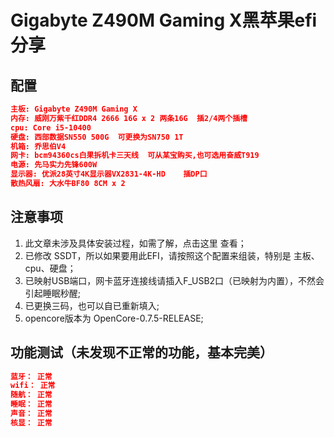 # Gigabyte Z490M Gaming X黑苹果efi分享
## 配置
```json
主板:	Gigabyte Z490M Gaming X	 
内存:	威刚万紫千红DDR4 2666 16G x 2	两条16G  插2/4两个插槽
cpu: Core i5-10400	 
硬盘:	西部数据SN550 500G	可更换为SN750 1T
机箱:	乔思伯V4	 
网卡:	bcm94360cs白果拆机卡三天线	可从某宝购买,也可选用奋威T919
电源:	先马实力先锋600W	 
显示器: 优派28英寸4K显示器VX2831-4K-HD	插DP口
散热风扇: 大水牛BF80 8CM x 2
```
 
## 注意事项
1. 此文章未涉及具体安装过程，如需了解，点击这里 查看；
2. 已修改 SSDT，所以如果要用此EFI，请按照这个配置来组装，特别是 主板、cpu、硬盘；
3. 已映射USB端口，网卡蓝牙连接线请插入F_USB2口（已映射为内置），不然会引起睡眠秒醒;
4. 已更换三码，也可以自已重新填入;
5. opencore版本为 OpenCore-0.7.5-RELEASE;

## 功能测试（未发现不正常的功能，基本完美）
```json
蓝牙： 正常
wifi： 正常
随航： 正常
睡眠： 正常
声音： 正常
核显： 正常
```
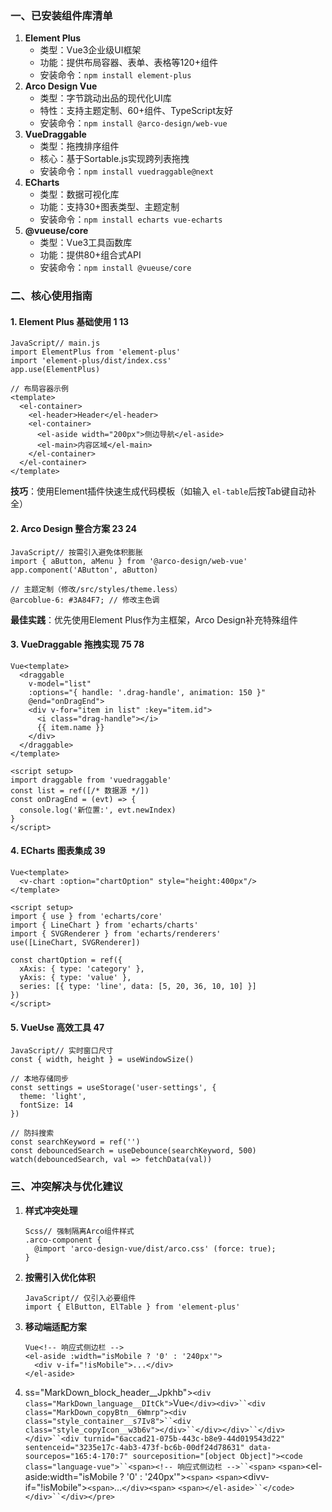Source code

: ### 一、已安装组件库清单

1. **Element Plus**
   - 类型：Vue3企业级UI框架
   - 功能：提供布局容器、表单、表格等120+组件
   - 安装命令：`npm install element-plus`
2. **Arco Design Vue**
   - 类型：字节跳动出品的现代化UI库
   - 特性：支持主题定制、60+组件、TypeScript友好
   - 安装命令：`npm install @arco-design/web-vue`
3. **VueDraggable**
   - 类型：拖拽排序组件
   - 核心：基于Sortable.js实现跨列表拖拽
   - 安装命令：`npm install vuedraggable@next`
4. **ECharts**
   - 类型：数据可视化库
   - 功能：支持30+图表类型、主题定制
   - 安装命令：`npm install echarts vue-echarts`
5. **@vueuse/core**
   - 类型：Vue3工具函数库
   - 功能：提供80+组合式API
   - 安装命令：`npm install @vueuse/core`

### 二、核心使用指南

#### 1. Element Plus 基础使用 1 13

```
JavaScript// main.js
import ElementPlus from 'element-plus'
import 'element-plus/dist/index.css'
app.use(ElementPlus)

// 布局容器示例
<template>
  <el-container>
    <el-header>Header</el-header>
    <el-container>
      <el-aside width="200px">侧边导航</el-aside>
      <el-main>内容区域</el-main>
    </el-container>
  </el-container>
</template>
```

**技巧**：使用Element插件快速生成代码模板（如输入 `el-table`后按Tab键自动补全）

#### 2. Arco Design 整合方案 23 24

```
JavaScript// 按需引入避免体积膨胀
import { aButton, aMenu } from '@arco-design/web-vue'
app.component('AButton', aButton)

// 主题定制（修改/src/styles/theme.less）
@arcoblue-6: #3A84F7; // 修改主色调
```

**最佳实践**：优先使用Element Plus作为主框架，Arco Design补充特殊组件

#### 3. VueDraggable 拖拽实现 75 78

```
Vue<template>
  <draggable 
    v-model="list" 
    :options="{ handle: '.drag-handle', animation: 150 }"
    @end="onDragEnd">
    <div v-for="item in list" :key="item.id">
      <i class="drag-handle"></i>
      {{ item.name }}
    </div>
  </draggable>
</template>

<script setup>
import draggable from 'vuedraggable'
const list = ref([/* 数据源 */])
const onDragEnd = (evt) => {
  console.log('新位置:', evt.newIndex)
}
</script>
```

#### 4. ECharts 图表集成 39

```
Vue<template>
  <v-chart :option="chartOption" style="height:400px"/>
</template>

<script setup>
import { use } from 'echarts/core'
import { LineChart } from 'echarts/charts'
import { SVGRenderer } from 'echarts/renderers'
use([LineChart, SVGRenderer])

const chartOption = ref({
  xAxis: { type: 'category' },
  yAxis: { type: 'value' },
  series: [{ type: 'line', data: [5, 20, 36, 10, 10] }]
})
</script>
```

#### 5. VueUse 高效工具 47

```
JavaScript// 实时窗口尺寸
const { width, height } = useWindowSize()

// 本地存储同步
const settings = useStorage('user-settings', {
  theme: 'light',
  fontSize: 14
})

// 防抖搜索
const searchKeyword = ref('')
const debouncedSearch = useDebounce(searchKeyword, 500)
watch(debouncedSearch, val => fetchData(val))
```

### 三、冲突解决与优化建议

1. **样式冲突处理**

   ```
   Scss// 强制隔离Arco组件样式
   .arco-component {
     @import 'arco-design-vue/dist/arco.css' (force: true);
   }
   ```
2. **按需引入优化体积**

   ```
   JavaScript// 仅引入必要组件
   import { ElButton, ElTable } from 'element-plus'
   ```
3. **移动端适配方案**

   ```
   Vue<!-- 响应式侧边栏 -->
   <el-aside :width="isMobile ? '0' : '240px'">
     <div v-if="!isMobile">...</div>
   </el-aside>
   ```
4. ss="MarkDown_block_header__Jpkhb">`<div class="MarkDown_language__DItCk">`Vue`</div><div>``<div class="MarkDown_copyBtn__6Wmrp"><div class="style_container__s7Iv8">``<div class="style_copyIcon__w3b6v"></div>``</div></div>``</div></div>``<div turnid="6accad21-075b-443c-b8e9-44d019543d22" sentenceid="3235e17c-4ab3-473f-bc6b-00df24d78631" data-sourcepos="165:4-170:7" sourceposition="[object Object]"><code class="language-vue">``<span><!-- 响应式侧边栏 -->``<span>`
   `<span>`<el-aside:width="isMobile ? '0' : '240px'">`<span>`
   `<span>`<divv-if="!isMobile">`<span>`...`</div><span>`
   `<span></el-aside>``</code></div>``</div></pre>`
——
[What to work on]: All the records need to be printed again exactly as written, though without their pictures.

[Task result]:
 # Gigabyte Z490M Gaming X黑苹果efi分享
## 配置
```json
主板:	Gigabyte Z490M Gaming X	 
内存:	威刚万紫千红DDR4 2666 16G x 2	两条16G  插2/4两个插槽
cpu: Core i5-10400	 
硬盘:	西部数据SN550 500G	可更换为SN750 1T
机箱:	乔思伯V4	 
网卡:	bcm94360cs白果拆机卡三天线	可从某宝购买,也可选用奋威T919
电源:	先马实力先锋600W	 
显示器: 优派28英寸4K显示器VX2831-4K-HD	插DP口
散热风扇: 大水牛BF80 8CM x 2
```
 
## 注意事项
1. 此文章未涉及具体安装过程，如需了解，点击这里 查看；
2. 已修改 SSDT，所以如果要用此EFI，请按照这个配置来组装，特别是 主板、cpu、硬盘；
3. 已映射USB端口，网卡蓝牙连接线请插入F_USB2口（已映射为内置），不然会引起睡眠秒醒;
4. 已更换三码，也可以自已重新填入;
5. opencore版本为 OpenCore-0.7.5-RELEASE;

## 功能测试（未发现不正常的功能，基本完美）
```json
蓝牙： 正常
wifi： 正常
随航： 正常
睡眠： 正常
声音： 正常
核显： 正常
```
Source code

: ### 一、已安装组件库清单

1. **Element Plus**
   - 类型：Vue3企业级UI框架
   - 功能：提供布局容器、表单、表格等120+组件
   - 安装命令：`npm install element-plus`
2. **Arco Design Vue**
   - 类型：字节跳动出品的现代化UI库
   - 特性：支持主题定制、60+组件、TypeScript友好
   - 安装命令：`npm install @arco-design/web-vue`
3. **VueDraggable**
   - 类型：拖拽排序组件
   - 核心：基于Sortable.js实现跨列表拖拽
   - 安装命令：`npm install vuedraggable@next`
4. **ECharts**
   - 类型：数据可视化库
   - 功能：支持30+图表类型、主题定制
   - 安装命令：`npm install echarts vue-echarts`
5. **@vueuse/core**
   - 类型：Vue3工具函数库
   - 功能：提供80+组合式API
   - 安装命令：`npm install @vueuse/core`

### 二、核心使用指南

#### 1. Element Plus 基础使用 1 13

```
JavaScript// main.js
import ElementPlus from 'element-plus'
import 'element-plus/dist/index.css'
app.use(ElementPlus)

// 布局容器示例
<template>
  <el-container>
    <el-header>Header</el-header>
    <el-container>
      <el-aside width="200px">侧边导航</el-aside>
      <el-main>内容区域</el-main>
    </el-container>
  </el-container>
</template>
```

**技巧**：使用Element插件快速生成代码模板（如输入 `el-table`后按Tab键自动补全）

#### 2. Arco Design 整合方案 23 24

```
JavaScript// 按需引入避免体积膨胀
import { aButton, aMenu } from '@arco-design/web-vue'
app.component('AButton', aButton)

// 主题定制（修改/src/styles/theme.less）
@arcoblue-6: #3A84F7; // 修改主色调
```

**最佳实践**：优先使用Element Plus作为主框架，Arco Design补充特殊组件

#### 3. VueDraggable 拖拽实现 75 78

```
Vue<template>
  <draggable 
    v-model="list" 
    :options="{ handle: '.drag-handle', animation: 150 }"
    @end="onDragEnd">
    <div v-for="item in list" :key="item.id">
      <i class="drag-handle"></i>
      {{ item.name }}
    </div>
  </draggable>
</template>

<script setup>
import draggable from 'vuedraggable'
const list = ref([/* 数据源 */])
const onDragEnd = (evt) => {
  console.log('新位置:', evt.newIndex)
}
</script>
```

#### 4. ECharts 图表集成 39

```
Vue<template>
  <v-chart :option="chartOption" style="height:400px"/>
</template>

<script setup>
import { use } from 'echarts/core'
import { LineChart } from 'echarts/charts'
import { SVGRenderer } from 'echarts/renderers'
use([LineChart, SVGRenderer])

const chartOption = ref({
  xAxis: { type: 'category' },
  yAxis: { type: 'value' },
  series: [{ type: 'line', data: [5, 20, 36, 10, 10] }]
})
</script>
```

#### 5. VueUse 高效工具 47

```
JavaScript// 实时窗口尺寸
const { width, height } = useWindowSize()

// 本地存储同步
const settings = useStorage('user-settings', {
  theme: 'light',
  fontSize: 14
})

// 防抖搜索
const searchKeyword = ref('')
const debouncedSearch = useDebounce(searchKeyword, 500)
watch(debouncedSearch, val => fetchData(val))
```

### 三、冲突解决与优化建议

1. **样式冲突处理**

   ```
   Scss// 强制隔离Arco组件样式
   .arco-component {
     @import 'arco-design-vue/dist/arco.css' (force: true);
   }
   ```
2. **按需引入优化体积**

   ```
   JavaScript// 仅引入必要组件
   import { ElButton, ElTable } from 'element-plus'
   ```
3. **移动端适配方案**

   ```
   Vue<!-- 响应式侧边栏 -->
   <el-aside :width="isMobile ? '0' : '240px'">
     <div v-if="!isMobile">...</div>
   </el-aside>
   ```
4. ss="MarkDown_block_header__Jpkhb">`<div class="MarkDown_language__DItCk">`Vue`</div><div>``<div class="MarkDown_copyBtn__6Wmrp"><div class="style_container__s7Iv8">``<div class="style_copyIcon__w3b6v"></div>``</div></div>``</div></div>``<div turnid="6accad21-075b-443c-b8e9-44d019543d22" sentenceid="3235e17c-4ab3-473f-bc6b-00df24d78631" data-sourcepos="165:4-170:7" sourceposition="[object Object]"><code class="language-vue">``<span><!-- 响应式侧边栏 -->``<span>`
   `<span>`<el-aside:width="isMobile ? '0' : '240px'">`<span>`
   `<span>`<divv-if="!isMobile">`<span>`...`</div><span>`
   `<span></el-aside>``</code></div>``</div></pre>`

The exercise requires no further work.